Our senior secured credit facility, as amended (Credit Facility), allows for revolving loans, letters of credit and swingline loans in an aggregate amount of up to $500 million. On March 20, 2012, we amended our Credit Facility to permit the acquisition of an equity interest in CMM and to allow for additional investments in CMM of up to $160 million. The Credit Facility is secured by substantially all of our and our subsidiaries’ assets and is guaranteed by our wholly-owned subsidiaries.

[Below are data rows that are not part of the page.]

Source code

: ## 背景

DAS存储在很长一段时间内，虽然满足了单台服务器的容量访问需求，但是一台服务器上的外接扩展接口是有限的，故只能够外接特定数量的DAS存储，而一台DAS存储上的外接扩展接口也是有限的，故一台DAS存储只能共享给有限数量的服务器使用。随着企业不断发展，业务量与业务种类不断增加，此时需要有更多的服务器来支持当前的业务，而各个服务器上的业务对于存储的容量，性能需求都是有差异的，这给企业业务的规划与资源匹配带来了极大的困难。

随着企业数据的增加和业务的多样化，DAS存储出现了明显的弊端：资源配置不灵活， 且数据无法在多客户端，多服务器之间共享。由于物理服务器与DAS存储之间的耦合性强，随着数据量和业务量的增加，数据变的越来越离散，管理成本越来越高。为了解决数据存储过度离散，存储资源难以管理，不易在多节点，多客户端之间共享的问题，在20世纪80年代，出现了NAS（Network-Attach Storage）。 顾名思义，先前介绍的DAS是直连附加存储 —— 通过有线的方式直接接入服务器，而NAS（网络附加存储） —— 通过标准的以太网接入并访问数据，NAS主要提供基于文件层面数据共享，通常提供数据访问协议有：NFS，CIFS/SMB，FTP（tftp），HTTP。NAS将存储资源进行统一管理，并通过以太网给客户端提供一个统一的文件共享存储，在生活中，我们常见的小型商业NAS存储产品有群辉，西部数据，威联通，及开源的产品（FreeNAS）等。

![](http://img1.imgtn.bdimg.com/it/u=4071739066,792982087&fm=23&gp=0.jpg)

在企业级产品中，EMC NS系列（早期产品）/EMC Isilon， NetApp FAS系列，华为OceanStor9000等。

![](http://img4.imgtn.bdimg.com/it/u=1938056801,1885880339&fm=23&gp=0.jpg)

Borrowings under the Credit Facility bear interest at the London Interbank Offered Rate (LIBOR) plus an applicable margin or a base rate as defined in the credit agreement. Under the terms of the Credit Facility, the applicable margin under LIBOR borrowings was 3.5% at September 30, 2012. The weighted-average interest rate as of September 30, 2012 was 3.73%. Our borrowings under the Credit Facility were $333 million as of September 30, 2012 and based on our results through September 30, 2012, our remaining available capacity under the Credit Facility was $167 million. For the three and nine months ended September 30, 2012, our average outstanding borrowings were $325 million and $313 million. For the three and nine months ended September 30, 2012, our maximum outstanding borrowings were $369 million and $375 million. At September 30, 2012, the carrying value of our Credit Facility approximates its fair value.

Our Credit Facility requires us to maintain:

 

   

a ratio of our consolidated trailing 12-month EBITDA (as defined in the Credit Facility) to our net interest expense of not less than 2.5 to 1.0; and

 

   

a ratio of total indebtedness to consolidated trailing 12-month EBITDA (as defined in the Credit Facility) of not more than 5.0 to 1.0, or not more than 5.5 to 1.0 for up to nine months following certain acquisitions.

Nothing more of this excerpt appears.